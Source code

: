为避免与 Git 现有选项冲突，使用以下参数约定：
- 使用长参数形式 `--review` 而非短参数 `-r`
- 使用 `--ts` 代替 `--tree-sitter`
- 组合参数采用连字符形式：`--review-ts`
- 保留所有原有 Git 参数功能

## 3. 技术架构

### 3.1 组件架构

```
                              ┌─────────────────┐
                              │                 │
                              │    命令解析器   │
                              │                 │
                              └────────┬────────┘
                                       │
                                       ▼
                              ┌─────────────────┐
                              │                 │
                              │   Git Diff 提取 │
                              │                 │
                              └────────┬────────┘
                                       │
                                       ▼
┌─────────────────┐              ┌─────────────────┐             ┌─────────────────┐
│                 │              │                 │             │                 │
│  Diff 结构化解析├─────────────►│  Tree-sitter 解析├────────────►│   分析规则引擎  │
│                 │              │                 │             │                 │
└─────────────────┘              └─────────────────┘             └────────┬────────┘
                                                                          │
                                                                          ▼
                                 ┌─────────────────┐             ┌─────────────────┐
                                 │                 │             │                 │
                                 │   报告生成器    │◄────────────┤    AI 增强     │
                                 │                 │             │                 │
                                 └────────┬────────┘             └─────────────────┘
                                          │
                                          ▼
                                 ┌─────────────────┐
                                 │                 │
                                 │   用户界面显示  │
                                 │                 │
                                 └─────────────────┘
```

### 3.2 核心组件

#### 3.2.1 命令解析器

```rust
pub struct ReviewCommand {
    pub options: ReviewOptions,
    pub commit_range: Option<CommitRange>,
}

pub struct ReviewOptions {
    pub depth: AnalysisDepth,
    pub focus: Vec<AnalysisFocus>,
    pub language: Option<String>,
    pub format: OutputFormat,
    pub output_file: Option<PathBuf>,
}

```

★ ★ ★

◆ WHAT THIS TASK INVOLVES
Whenever "sitter" occurs in a line above, copy that line.

◆ YOUR SOLUTION
- 使用 `--ts` 代替 `--tree-sitter`
│  Diff 结构化解析├─────────────►│  Tree-sitter 解析├────────────►│   分析规则引擎  │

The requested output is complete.